The Euro was buffeted by an unexpectedly potent PMI result in August. The Composite Purchasing Managers Index, which measures both Manufacturing and Services across the currency bloc, stormed past analysts’ expectations of 50.9 to reach a 26-month high of 51.7. Although the large upswing in performance was largely driven by a 2-year high German Manufacturing print of 52.0, the prolific score was also influenced by signs of improvement in other areas of the 17-nation bloc. Yesterday’s robust result suggests that Eurozone GDP growth will accelerate from Q2’s 0.3% in the third quarter, thus making further ECB rate cuts fairly unlikely. However, fears still exist, in light of recent comments from ECB Chairman Mario Draghi regarding “weak credit growth”, that a lesser form of monetary easing may be introduced to help boost liquidity in the currency bloc. Naturally a dovish move of this nature would be damaging to the single currency.
The US Dollar continued to garner support in forex markets yesterday as traders reacted to a 5-month high Manufacturing PMI print of 53.9 and a near-6-year high Four-week Average Weekly Claims score of 330,500. Although the average claims figure came in positively, the latest report showed that Initial Jobless Claims increased from 323,000 to 336,000 last week. And although the Markit Manufacturing PMI result hit a multi-monthly high it actually missed the median forecast of 54.2. It was also reported that the US House Price Index bettered expectations of 0.6%, coming in at 0.7%, and that the US Leading Indicators index beat forecasts of 0.5%, printing at 0.6%. Overall the data was considered mildly bullish for the ‘Greenback’ as investors continued to speculate that QE3 would be slowed in September.
Both the Australian Dollar and the New Zealand Dollar were boosted by news that China posted a stronger-than-expected Manufacturing PMI score this month. Smashing expectations of 48.2 the impressive print of 50.1 refuelled global risk appetite and also raised hopes that the world’s second largest economy will continue to pump money into the Antipodean islands in return for mining exports and dairy products.

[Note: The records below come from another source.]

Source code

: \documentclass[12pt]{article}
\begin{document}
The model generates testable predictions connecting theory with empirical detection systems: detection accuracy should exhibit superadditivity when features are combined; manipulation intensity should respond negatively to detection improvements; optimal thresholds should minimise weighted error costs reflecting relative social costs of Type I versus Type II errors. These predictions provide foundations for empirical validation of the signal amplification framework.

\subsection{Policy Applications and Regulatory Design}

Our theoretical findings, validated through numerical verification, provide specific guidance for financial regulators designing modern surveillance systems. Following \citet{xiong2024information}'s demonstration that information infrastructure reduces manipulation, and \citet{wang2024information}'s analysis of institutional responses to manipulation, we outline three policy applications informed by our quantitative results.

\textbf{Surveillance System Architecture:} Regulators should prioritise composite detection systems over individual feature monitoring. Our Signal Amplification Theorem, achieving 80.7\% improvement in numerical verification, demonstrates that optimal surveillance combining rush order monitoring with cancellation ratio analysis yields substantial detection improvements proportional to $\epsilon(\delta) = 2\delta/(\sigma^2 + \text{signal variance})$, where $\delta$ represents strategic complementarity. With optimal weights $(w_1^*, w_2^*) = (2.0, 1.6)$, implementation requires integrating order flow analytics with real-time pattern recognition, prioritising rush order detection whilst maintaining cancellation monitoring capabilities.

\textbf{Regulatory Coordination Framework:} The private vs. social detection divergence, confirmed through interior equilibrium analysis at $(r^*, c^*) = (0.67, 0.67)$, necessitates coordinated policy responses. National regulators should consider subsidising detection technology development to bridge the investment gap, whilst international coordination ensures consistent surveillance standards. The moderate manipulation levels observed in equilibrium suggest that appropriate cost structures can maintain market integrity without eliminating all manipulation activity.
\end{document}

The ‘Aussie’ benefitted against the Pound to a greater extent than the ‘Kiwi’ because GBP/AUD ran into tough resistance when it posted a 3-year high of 1.7483.
It was not a whitewash for the Pound though, Sterling managed to post a mild rally of 0.2 cents against the Canadian Dollar as Canadian Retail Sales stumped to a -0.6% decline in March. The weaker-than-anticipated score poured more cold water on hopes that the Bank of Canada could hike interest rates anytime soon.
Later on this morning UK GDP is expected to be confirmed at 0.6% for the second quarter. Any deviation from the original score has the potential to affect Sterling; an upward revision could boost the Pound, whereas a lower score could send GBP downwards. There is little significant data out of the United States today, but with technical trend identifiers signifying that that the Pound is overbought against the US Dollar, it is possible that GBP/USD could continue to slide.